▸ Aim of the exercise
Starting at the first line of the records below, reproduce every line up to and including the line with "1. Download and", but leave out all pictures.

======== Supplied data

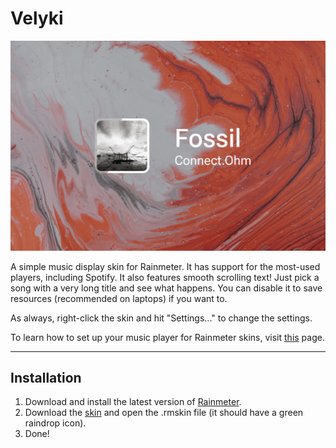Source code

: 
# Velyki

![](Velyki-1500px.jpg)

A simple music display skin for Rainmeter. It has support for the most-used players, including Spotify. It also features smooth scrolling text! Just pick a song with a very long title and see what happens. You can disable it to save resources (recommended on laptops) if you want to.

As always, right-click the skin and hit "Settings..." to change the settings.

To learn how to set up your music player for Rainmeter skins, visit [this](https://github.com/adriaanjelle/Velyki/wiki/How-to-set-up-your-music-player-with-Rainmeter) page.

----

## Installation

1. Download and install the latest version of [Rainmeter](https://www.rainmeter.net/).  
2. Download the [skin](https://github.com/adriaanjelle/Velyki/releases/latest) and open the .rmskin file (it should have a green raindrop icon).  
3. Done!
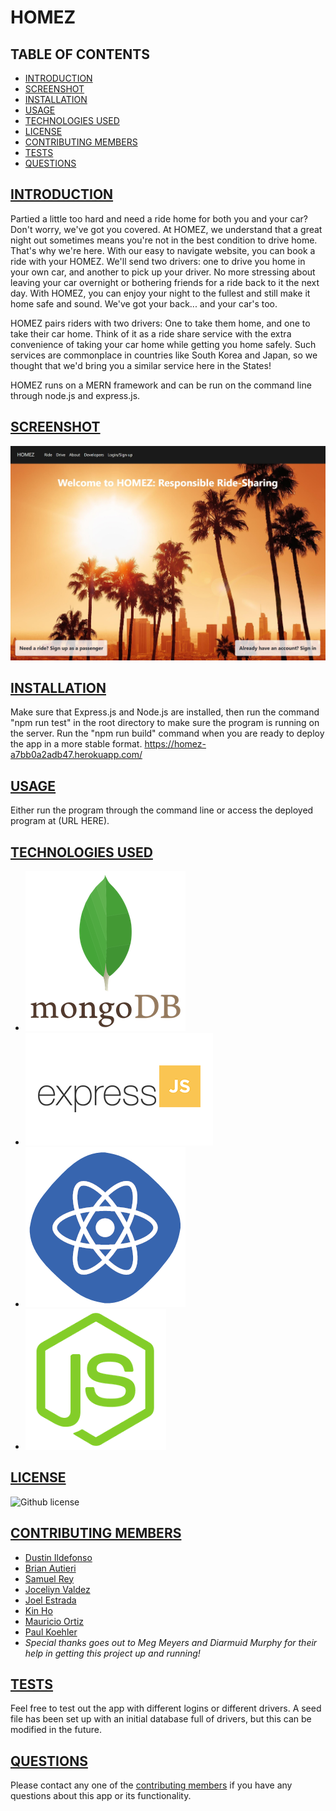 # HOMEZ

## TABLE OF CONTENTS

* [INTRODUCTION](#introduction)
* [SCREENSHOT](#screenshot)
* [INSTALLATION](#installation)
* [USAGE](#usage)
* [TECHNOLOGIES USED](#techused)
* [LICENSE](#license)
* [CONTRIBUTING MEMBERS](#contributing)
* [TESTS](#tests)
* [QUESTIONS](#questions)

## [INTRODUCTION](#introduction)
Partied a little too hard and need a ride home for both you and your car? Don't worry, we've got you covered. At HOMEZ, we understand that a great night out sometimes means you're not in the best condition to drive home. That's why we're here. With our easy to navigate website, you can book a ride with your HOMEZ. We'll send two drivers: one to drive you home in your own car, and another to pick up your driver. No more stressing about leaving your car overnight or bothering friends for a ride back to it the next day. With HOMEZ, you can enjoy your night to the fullest and still make it home safe and sound. We've got your back... and your car's too.

HOMEZ pairs riders with two drivers: One to take them home, and one to take their car home. Think of it as a ride share service with the extra convenience of taking your car home while getting you home safely. Such services are commonplace in countries like South Korea and Japan, so we thought that we'd bring you a similar service here in the States!

HOMEZ runs on a MERN framework and can be run on the command line through node.js and express.js.

## [SCREENSHOT](#screenshot)
![LA Skyline](/client/src/images/homez.jpg)

## [INSTALLATION](#installation)
Make sure that Express.js and Node.js are installed, then run the command "npm run test" in the root directory to make sure the program is running on the server. Run the "npm run build" command when you are ready to deploy the app in a more stable format.
https://homez-a7bb0a2adb47.herokuapp.com/

## [USAGE](#usage)
Either run the program through the command line or access the deployed program at (URL HERE).

## [TECHNOLOGIES USED](#techused)
* ![Mongoose DB](/client/src/images/free-mongodb-5-1175140.png)
* ![Express.js](/client/src/images/expressjs.png)
* ![React](/client/src/images/logo+react+react+js+icon-1320184811840217251.png)
* ![Node.js](/client/src/images/nodejs.png)

## [LICENSE](#license)
 ![Github license](https://img.shields.io/badge/license-MIT-blue.svg)

## [CONTRIBUTING MEMBERS](#contributing)
- [Dustin Ildefonso](https://github.com/dustinii/)
- [Brian Autieri](https://github.com/Brian-Autieri)
- [Samuel Rey](https://github.com/sammyrey6)
- [Joceliyn Valdez](https://github.com/jovaldez98/)
- [Joel Estrada](https://github.com/JoelEstrada16)
- [Kin Ho](https://github.com/hokin2023)
- [Mauricio Ortiz](https://github.com/Ortizzz-j)
- [Paul Koehler](https://github.com/pk50sshowa)
- *Special thanks goes out to Meg Meyers and Diarmuid Murphy for their help in getting this project up and running!*

## [TESTS](#tests)
Feel free to test out the app with different logins or different drivers. A seed file has been set up with an initial database full of drivers, but this can be modified in the future.

## [QUESTIONS](#questions)
Please contact any one of the [contributing members](#contributing) if you have any questions about this app or its functionality.
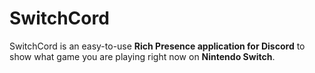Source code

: # SwitchCord
SwitchCord is an easy-to-use __Rich Presence application for Discord__ to show what game you are playing right now on __Nintendo Switch__.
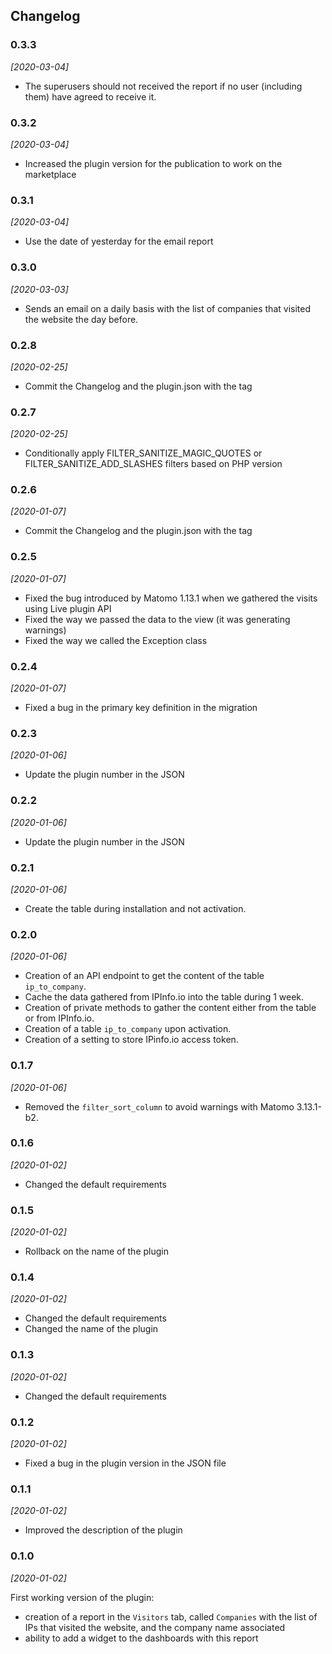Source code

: ## Changelog

### 0.3.3

*[2020-03-04]*

- The superusers should not received the report if no user (including them) have agreed to receive it.

### 0.3.2

*[2020-03-04]*

- Increased the plugin version for the publication to work on the marketplace

### 0.3.1

*[2020-03-04]*

- Use the date of yesterday for the email report

### 0.3.0

*[2020-03-03]*

- Sends an email on a daily basis with the list of companies that visited the website the day before.

### 0.2.8

*[2020-02-25]*

- Commit the Changelog and the plugin.json with the tag

### 0.2.7

*[2020-02-25]*

- Conditionally apply FILTER_SANITIZE_MAGIC_QUOTES or FILTER_SANITIZE_ADD_SLASHES filters based on PHP version

### 0.2.6

*[2020-01-07]*

- Commit the Changelog and the plugin.json with the tag

### 0.2.5

*[2020-01-07]*

- Fixed the bug introduced by Matomo 1.13.1 when we gathered the visits using Live plugin API
- Fixed the way we passed the data to the view (it was generating warnings)
- Fixed the way we called the Exception class

### 0.2.4

*[2020-01-07]*

- Fixed a bug in the primary key definition in the migration

### 0.2.3

*[2020-01-06]*

- Update the plugin number in the JSON

### 0.2.2

*[2020-01-06]*

- Update the plugin number in the JSON

### 0.2.1

*[2020-01-06]*

- Create the table during installation and not activation.

### 0.2.0

*[2020-01-06]*

- Creation of an API endpoint to get the content of the table `ip_to_company`.
- Cache the data gathered from IPInfo.io into the table during 1 week.
- Creation of private methods to gather the content either from the table or from IPInfo.io.
- Creation of a table `ip_to_company` upon activation.
- Creation of a setting to store IPinfo.io access token.

### 0.1.7

*[2020-01-06]*

- Removed the `filter_sort_column` to avoid warnings with Matomo 3.13.1-b2.

### 0.1.6

*[2020-01-02]*

- Changed the default requirements

### 0.1.5

*[2020-01-02]*

- Rollback on the name of the plugin

### 0.1.4

*[2020-01-02]*

- Changed the default requirements
- Changed the name of the plugin

### 0.1.3

*[2020-01-02]*

- Changed the default requirements

### 0.1.2

*[2020-01-02]*

- Fixed a bug in the plugin version in the JSON file

### 0.1.1

*[2020-01-02]*

- Improved the description of the plugin

### 0.1.0

*[2020-01-02]*

First working version of the plugin:

- creation of a report in the `Visitors` tab, called `Companies` with the list of IPs that visited the website, and the company name associated
- ability to add a widget to the dashboards with this report
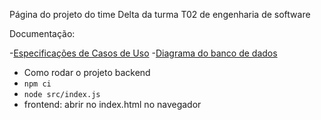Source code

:Página do projeto do time Delta da turma T02 de engenharia de software

Documentação:

-[Especificações de Casos de Uso](https://docs.google.com/document/d/1uV__OFuE4tOoeH78UYyqnGxLTw2aPwmuiZ8rn9-ny14/edit#heading=h.6sohu2bcal5d)
-[Diagrama do banco de dados](https://lucid.app/lucidchart/invitations/accept/inv_20d4371a-62a6-4370-952f-f8d44cc03aec?viewport_loc=-538%2C87%2C2253%2C1082%2C0_0)
- Como rodar o projeto backend
- `npm ci`
- `node src/index.js`
- frontend: abrir no index.html no navegador
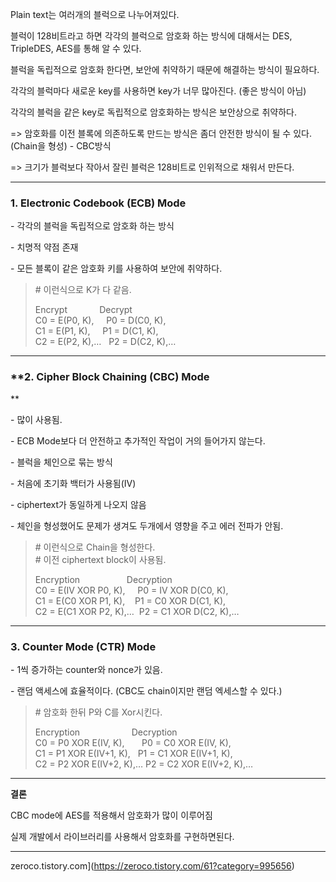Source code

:Plain text는 여러개의 블럭으로 나누어져있다.

블럭이 128비트라고 하면 각각의 블럭으로 암호화 하는 방식에 대해서는 DES, TripleDES, AES를 통해 알 수 있다.

블럭을 독립적으로 암호화 한다면, 보안에 취약하기 때문에 해결하는 방식이 필요하다.

각각의 블럭마다 새로운 key를 사용하면 key가 너무 많아진다. (좋은 방식이 아님)

각각의 블럭을 같은 key로 독립적으로 암호화하는 방식은 보안상으로 취약하다. 

\=> 암호화를 이전 블록에 의존하도록 만드는 방식은 좀더 안전한 방식이 될 수 있다. (Chain을 형성) - CBC방식

\=> 크기가 블럭보다 작아서 잘린 블럭은 128비트로 인위적으로 채워서 만든다.

---

### **1\. Electronic Codebook (ECB) Mode**


\- 각각의 블럭을 독립적으로 암호화 하는 방식

\- 치명적 약점 존재

\- 모든 블록이 같은 암호화 키를 사용하여 보안에 취약하다.

> \# 이런식으로 K가 다 같음.  
>   
> Encrypt             Decrypt  
> C0 = E(P0, K),     P0 = D(C0, K),  
> C1 = E(P1, K),     P1 = D(C1, K),  
> C2 = E(P2, K),…   P2 = D(C2, K),…
---

### **2\. Cipher Block Chaining (CBC) Mode  
**


\- 많이 사용됨.

\- ECB Mode보다 더 안전하고 추가적인 작업이 거의 들어가지 않는다. 

\- 블럭을 체인으로 묶는 방식

\- 처음에 초기화 백터가 사용됨(IV)

\- ciphertext가 동일하게 나오지 않음

\- 체인을 형성했어도 문제가 생겨도 두개에서 영향을 주고 에러 전파가 안됨.

> \# 이런식으로 Chain을 형성한다.  
> \# 이전 ciphertext block이 사용됨.  
>   
> Encryption                   Decryption  
> C0 = E(IV XOR P0, K),     P0 = IV XOR D(C0, K),  
> C1 = E(C0 XOR P1, K),    P1 = C0 XOR D(C1, K),  
> C2 = E(C1 XOR P2, K),…  P2 = C1 XOR D(C2, K),…


---

### **3\. Counter Mode (CTR) Mode**


\- 1씩 증가하는 counter와 nonce가 있음. 

\- 랜덤 액세스에 효율적이다. (CBC도 chain이지만 랜덤 엑세스할 수 있다.)

> \# 암호화 한뒤 P와 C를 Xor시킨다.   
>   
> Encryption                     Decryption  
> C0 = P0 XOR E(IV, K),       P0 = C0 XOR E(IV, K),  
> C1 = P1 XOR E(IV+1, K),   P1 = C1 XOR E(IV+1, K),  
> C2 = P2 XOR E(IV+2, K),… P2 = C2 XOR E(IV+2, K),…

---

**결론** 

CBC mode에 AES를 적용해서 암호화가 많이 이루어짐

실제 개발에서 라이브러리를 사용해서 암호화를 구현하면된다.

---



zeroco.tistory.com](https://zeroco.tistory.com/61?category=995656)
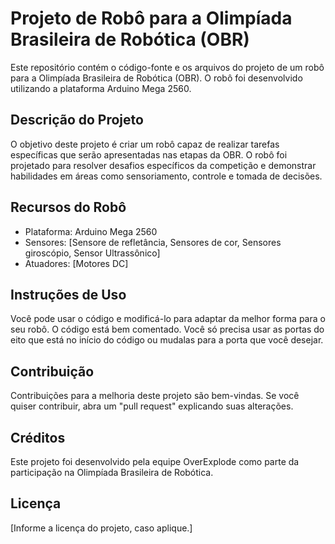 # Projeto de Robô para a Olimpíada Brasileira de Robótica (OBR)

Este repositório contém o código-fonte e os arquivos do projeto de um robô para a Olimpíada Brasileira de Robótica (OBR). O robô foi desenvolvido utilizando a plataforma Arduino Mega 2560.

## Descrição do Projeto

O objetivo deste projeto é criar um robô capaz de realizar tarefas específicas que serão apresentadas nas etapas da OBR. O robô foi projetado para resolver desafios específicos da competição e demonstrar habilidades em áreas como sensoriamento, controle e tomada de decisões.

## Recursos do Robô

- Plataforma: Arduino Mega 2560
- Sensores: [Sensore de refletância, Sensores de cor, Sensores giroscópio, Sensor Ultrassônico]
- Atuadores: [Motores DC]

## Instruções de Uso
Você pode usar o código e modificá-lo para adaptar da melhor forma para o seu robô.
O código está bem comentado. Você só precisa usar as portas do eito que está no início do código ou mudalas para a porta que você desejar.


## Contribuição

Contribuições para a melhoria deste projeto são bem-vindas. Se você quiser contribuir, abra um "pull request" explicando suas alterações.

## Créditos

Este projeto foi desenvolvido pela equipe OverExplode como parte da participação na Olimpíada Brasileira de Robótica.

## Licença

[Informe a licença do projeto, caso aplique.]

================

▸ Output below
Source code

: 
# Velyki

![](Velyki-1500px.jpg)

A simple music display skin for Rainmeter. It has support for the most-used players, including Spotify. It also features smooth scrolling text! Just pick a song with a very long title and see what happens. You can disable it to save resources (recommended on laptops) if you want to.

As always, right-click the skin and hit "Settings..." to change the settings.

To learn how to set up your music player for Rainmeter skins, visit [this](https://github.com/adriaanjelle/Velyki/wiki/How-to-set-up-your-music-player-with-Rainmeter) page.

----

## Installation

1. Download and install the latest version of [Rainmeter](https://www.rainmeter.net/).  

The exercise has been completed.